From a74609fafa2e5cc31d558012abaaa55ec9ad9da4 Mon Sep 17 00:00:00 2001
From: Nick Piggin <nickpiggin@yahoo.com.au>
Date: Fri, 6 Jan 2006 00:11:20 -0800
Subject: [PATCH] mm: page_state opt

Optimise page_state manipulations by introducing interrupt unsafe accessors
to page_state fields.  Callers must provide their own locking (either
disable interrupts or not update from interrupt context).
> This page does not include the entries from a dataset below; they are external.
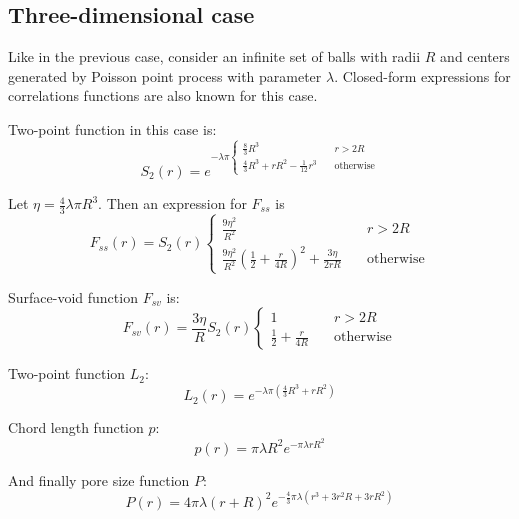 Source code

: \documentclass[reprint,amsmath,amssymb,aps,pre,showkeys,showpacs,nofootinbib]{revtex4-1}
\begin{document}
\subsection{Three-dimensional case}
Like in the previous case, consider an infinite set of balls with radii $R$ and
centers generated by Poisson point process with parameter $\lambda$. Closed-form
expressions for correlations functions are also known for this case.

Two-point function in this case is:
\begin{equation*}
  S_2(r) = e^{-\lambda\pi \left\{
  \begin{array}{ll}
    \frac{8}{3} R^3 & \quad r > 2R \\
    \frac{4}{3} R^3 + rR^2 - \frac{1}{12}r^3 & \quad \text{otherwise}
  \end{array}
  \right.}
\end{equation*}

Let $\eta = \frac{4}{3}\lambda \pi R^3$. Then an expression for $F_{ss}$ is
\begin{equation*}
  F_{ss}(r) = S_2(r) \left\{
  \begin{array}{ll}
    \frac{9\eta^2}{R^2} & \quad r > 2R \\
    \frac{9\eta^2}{R^2}(\frac{1}{2}+\frac{r}{4R})^2 + \frac{3\eta}{2rR} & \quad \text{otherwise}
  \end{array}
  \right.
\end{equation*}

Surface-void function $F_{sv}$ is:
\begin{equation*}
  F_{sv}(r) = \frac{3\eta}{R} S_2(r) \left\{
  \begin{array}{ll}
    1 & \quad r > 2R \\
    \frac{1}{2} + \frac{r}{4R} & \quad \text{otherwise}
  \end{array}
  \right.
\end{equation*}

Two-point function $L_2$:
\begin{equation*}
  L_2(r) = e^{-\lambda\pi (\frac{4}{3}R^3 + rR^2)}
\end{equation*}

Chord length function $p$:
\begin{equation*}
  p(r) = \pi\lambda R^2 e^{-\pi\lambda rR^2}
\end{equation*}

And finally pore size function $P$:
\begin{equation*}
  P(r) = 4\pi\lambda(r+R)^2 e^{-\frac{4}{3}\pi\lambda (r^3 + 3r^2R + 3rR^2)}
\end{equation*}
\end{document}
Switch over the hot callsites that can easily be moved under interrupts off
sections.

Signed-off-by: Nick Piggin <npiggin@suse.de>
Cc: Hugh Dickins <hugh@veritas.com>
Signed-off-by: Andrew Morton <akpm@osdl.org>
Signed-off-by: Linus Torvalds <torvalds@osdl.org>
---
 mm/page_alloc.c | 89 ++++++++++++++++++++++++++++++++-------------------------
 1 file changed, 50 insertions(+), 39 deletions(-)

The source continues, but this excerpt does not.